Suicidal Ideation and Behavior

BIMZELX may increase the risk of suicidal ideation and behavior (SI/B). A causal association between treatment with BIMZELX and increased risk of SI/B has not been definitively established. Prescribers should weigh the potential risks and benefits before using BIMZELX in patients with a history of severe depression or SI/B. Advise monitoring for the emergence or worsening of depression, suicidal ideation, or other mood changes. If such changes occur, instruct to promptly seek medical attention, refer to a mental health professional as appropriate, and re-evaluate the risks and benefits of continuing treatment.

Infections

BIMZELX may increase the risk of infections, including serious infections. Do not initiate treatment with BIMZELX in patients with any clinically important active infection until the infection resolves or is adequately treated. In patients with a chronic infection or a history of recurrent infection, consider the risks and benefits prior to prescribing BIMZELX. Instruct patients to seek medical advice if signs or symptoms suggestive of clinically important infection occur. If a patient develops such an infection or is not responding to standard therapy, monitor the patient closely and do not administer BIMZELX until the infection resolves.

Tuberculosis

Evaluate patients for tuberculosis (TB) infection prior to initiating treatment with BIMZELX. Avoid the use of BIMZELX in patients with active TB infection. Initiate treatment of latent TB prior to administering BIMZELX. Consider anti-TB therapy prior to initiation of BIMZELX in patients with a past history of latent or active TB in whom an adequate course of treatment cannot be confirmed. Closely monitor patients for signs and symptoms of active TB during and after treatment.

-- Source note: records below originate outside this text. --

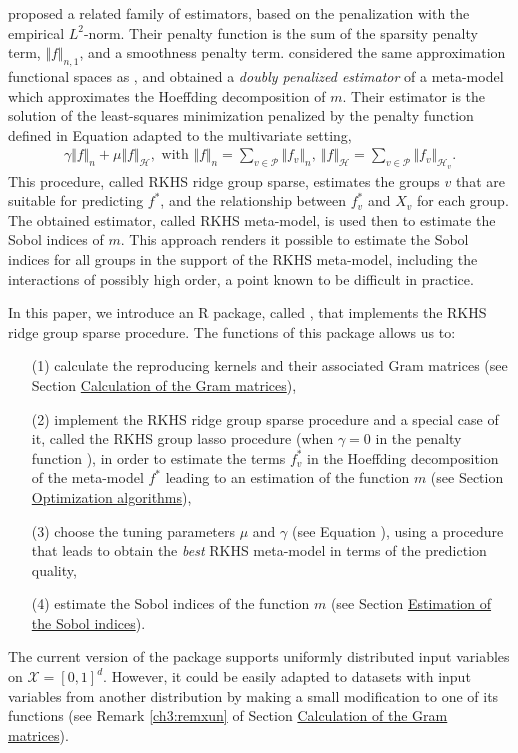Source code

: \citet{meier2009} proposed a related family of estimators, based on the penalization with the empirical $L^2$-norm. Their penalty function is the sum of the sparsity penalty term, $\Vert f\Vert_{n,1}$, and a smoothness penalty term. 
\citet{huet:hal-01434895} considered the same approximation functional spaces as \citet{DURRANDE201357}, and obtained a \textit{doubly penalized estimator} of a meta-model which approximates the Hoeffding decomposition of $m$. Their estimator is the solution of the least-squares minimization penalized by the penalty function defined in Equation  adapted to the multivariate setting,
\begin{align}
\label{ch3pen}
\gamma\Vert f\Vert_{n}+\mu\Vert f\Vert_{\mathcal{H}},\mbox{ with }\Vert f\Vert_{n}=\sum_{v\in\mathcal{P}}\Vert f_v\Vert_{n},\:\Vert f\Vert_{\mathcal{H}}=\sum_{v\in\mathcal{P}}\Vert f_v\Vert_{\mathcal{H}_v}.
\end{align}
This procedure, called RKHS ridge group sparse, estimates the groups $v$ that are suitable for predicting $f^*$, and the relationship between $f^*_v$ and $X_v$ for each group. 
The obtained estimator, called RKHS meta-model, is used then to estimate the Sobol indices of $m$. This approach renders it possible to estimate the Sobol indices for all groups in the support of the RKHS meta-model, including the interactions of possibly high order, a point known to be difficult in practice. 

In this paper, we introduce an R package, called , that implements the RKHS ridge group sparse procedure. 
The functions of this package allows us to:
\begin{itemize}
\item[(1)] calculate the reproducing kernels and their associated Gram matrices (see Section \hyperref[subsec:Gramm]{Calculation of the Gram matrices}), 
\item[(2)] implement the RKHS ridge group sparse procedure and a special case of it, called the RKHS group lasso procedure (when $\gamma=0$ in the penalty function ), in order to estimate the terms $f^*_v$ in the Hoeffding decomposition of the meta-model $f^*$ leading to an estimation of the function $m$ (see Section \hyperref[subsec:optim]{Optimization algorithms}), 
\item[(3)] choose the tuning parameters $\mu$ and $\gamma$ (see Equation ), using a procedure that leads to obtain the \textit{best} RKHS meta-model in terms of the prediction quality,
\item[(4)] estimate the Sobol indices of the function $m$ (see Section \hyperref[subsec:SI]{Estimation of the Sobol indices}).
\end{itemize}
The current version of the package supports uniformly distributed input variables on $\mathcal{X}=[0,1]^d$. However, it could be easily adapted to datasets with input variables from another distribution by making a small modification to one of its functions (see Remark \ref{ch3:remxun} of Section \hyperref[subsec:Gramm]{Calculation of the Gram matrices}).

Liver Biochemical Abnormalities

Elevated serum transaminases were reported in clinical trials with BIMZELX. Test liver enzymes, alkaline phosphatase, and bilirubin at baseline, periodically during treatment with BIMZELX, and according to routine patient management. If treatment-related increases in liver enzymes occur and drug-induced liver injury is suspected, interrupt BIMZELX until a diagnosis of liver injury is excluded. Permanently discontinue use of BIMZELX in patients with causally associated combined elevations of transaminases and bilirubin. Avoid use of BIMZELX in patients with acute liver disease or cirrhosis.

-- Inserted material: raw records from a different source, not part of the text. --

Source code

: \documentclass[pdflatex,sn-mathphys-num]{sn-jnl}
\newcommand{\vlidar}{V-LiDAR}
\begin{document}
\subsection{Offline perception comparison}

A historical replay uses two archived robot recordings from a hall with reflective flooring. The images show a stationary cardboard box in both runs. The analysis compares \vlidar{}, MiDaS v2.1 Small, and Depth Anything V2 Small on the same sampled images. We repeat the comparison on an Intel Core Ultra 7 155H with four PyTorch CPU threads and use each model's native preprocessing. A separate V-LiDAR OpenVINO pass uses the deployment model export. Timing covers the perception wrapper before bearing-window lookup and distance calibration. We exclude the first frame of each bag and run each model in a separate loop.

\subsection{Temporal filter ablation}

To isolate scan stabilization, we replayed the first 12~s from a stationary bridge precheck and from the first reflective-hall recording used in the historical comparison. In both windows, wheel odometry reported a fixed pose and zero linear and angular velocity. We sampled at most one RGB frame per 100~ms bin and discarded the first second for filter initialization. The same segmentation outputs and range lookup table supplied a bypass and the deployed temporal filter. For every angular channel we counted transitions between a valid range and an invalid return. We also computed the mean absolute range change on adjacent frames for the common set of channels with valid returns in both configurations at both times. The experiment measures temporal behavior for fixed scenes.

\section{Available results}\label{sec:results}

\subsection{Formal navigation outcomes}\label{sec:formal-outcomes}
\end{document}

Inflammatory Bowel Disease

Cases of inflammatory bowel disease (IBD) have been reported in patients treated with IL-17 inhibitors, including BIMZELX. Avoid use of BIMZELX in patients with active IBD. During BIMZELX treatment, monitor patients for signs and symptoms of IBD and discontinue treatment if new onset or worsening of signs and symptoms occurs.

Immunizations

Prior to initiating therapy with BIMZELX, complete all age-appropriate vaccinations according to current immunization guidelines. Avoid the use of live vaccines in patients treated with BIMZELX.

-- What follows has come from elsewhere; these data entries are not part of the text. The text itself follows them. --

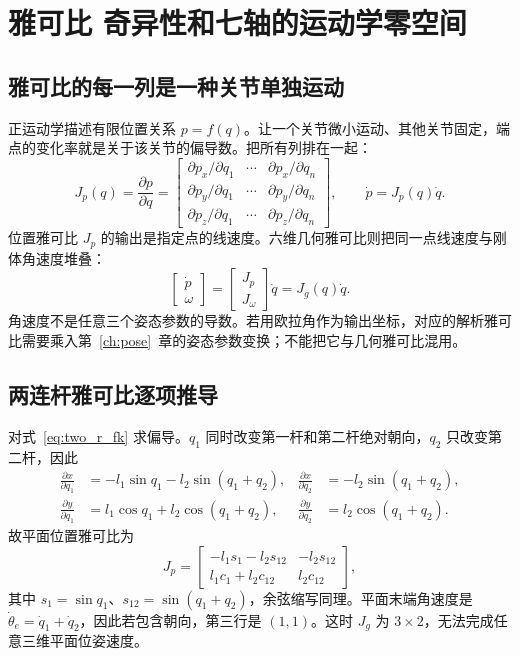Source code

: \chapter{雅可比 奇异性和七轴的运动学零空间}\label{ch:jacobian}
\section{雅可比的每一列是一种关节单独运动}
正运动学描述有限位置关系 $p=f(q)$。让一个关节微小运动、其他关节固定，端点的变化率就是关于该关节的偏导数。把所有列排在一起：
\begin{equation}
 J_p(q)=\frac{\partial p}{\partial q}
 =\begin{bmatrix}
 \partial p_x/\partial q_1&\cdots&\partial p_x/\partial q_n\\
 \partial p_y/\partial q_1&\cdots&\partial p_y/\partial q_n\\
 \partial p_z/\partial q_1&\cdots&\partial p_z/\partial q_n
 \end{bmatrix},
 \qquad\dot p=J_p(q)\dot q.
\end{equation}
位置雅可比 $J_p$ 的输出是指定点的线速度。六维几何雅可比则把同一点线速度与刚体角速度堆叠：
\begin{equation}
 \begin{bmatrix}\dot p\\\omega\end{bmatrix}
 =\begin{bmatrix}J_p\\J_\omega\end{bmatrix}\dot q
 =J_g(q)\dot q.
\end{equation}
角速度不是任意三个姿态参数的导数。若用欧拉角作为输出坐标，对应的解析雅可比需要乘入第~\ref{ch:pose}~章的姿态参数变换；不能把它与几何雅可比混用。

\section{两连杆雅可比逐项推导}
对式~\eqref{eq:two_r_fk} 求偏导。$q_1$ 同时改变第一杆和第二杆绝对朝向，$q_2$ 只改变第二杆，因此
\begin{align}
 \frac{\partial x}{\partial q_1}&=-l_1\sin q_1-l_2\sin(q_1+q_2),
 &\frac{\partial x}{\partial q_2}&=-l_2\sin(q_1+q_2),\\
 \frac{\partial y}{\partial q_1}&=l_1\cos q_1+l_2\cos(q_1+q_2),
 &\frac{\partial y}{\partial q_2}&=l_2\cos(q_1+q_2).
\end{align}
故平面位置雅可比为
\begin{equation}
 J_p=\begin{bmatrix}
 -l_1s_1-l_2s_{12}&-l_2s_{12}\\
 l_1c_1+l_2c_{12}&l_2c_{12}
 \end{bmatrix},
\end{equation}
其中 $s_1=\sin q_1$、$s_{12}=\sin(q_1+q_2)$，余弦缩写同理。平面末端角速度是 $\dot\theta_e=\dot q_1+\dot q_2$，因此若包含朝向，第三行是 $(1,1)$。这时 $J_g$ 为 $3\times2$，无法完成任意三维平面位姿速度。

MOST COMMON ADVERSE REACTIONS

Most common (≥ 1%) adverse reactions in plaque psoriasis and hidradenitis suppurativa include upper respiratory tract infections, oral candidiasis, headache, injection site reactions, tinea infections, gastroenteritis, herpes simplex infections, acne, folliculitis, other candida infections, and fatigue.

Most common (≥2%) adverse reactions in PsA, nr-axSpA, and AS include upper respiratory tract infections, oral candidiasis, headache, diarrhea, and urinary tract infections. Other most common (≥2%) adverse reactions specific to each indication include: urinary tract infections (PsA); cough, fatigue, musculoskeletal pain, myalgia, tonsillitis, transaminase increase, and urinary tract infections (nr-axSpA); injection site pain, rash, and vulvovaginal mycotic infections (AS).

Most common (≥ 2%) adverse reactions in psoriatic arthritis include upper respiratory tract infections, oral candidiasis, headache, diarrhea, and urinary tract infections.

Most common (≥ 2%) adverse reactions in non-radiographic axial spondyloarthritis include upper respiratory tract infections, oral candidiasis, headache, diarrhea, cough, fatigue, musculoskeletal pain, myalgia, tonsillitis, transaminase increase, and urinary tract infections.

Most common (≥ 2%) adverse reactions in ankylosing spondylitis include upper respiratory tract infections, oral candidiasis, headache, diarrhea, injection site pain, rash, and vulvovaginal mycotic infection.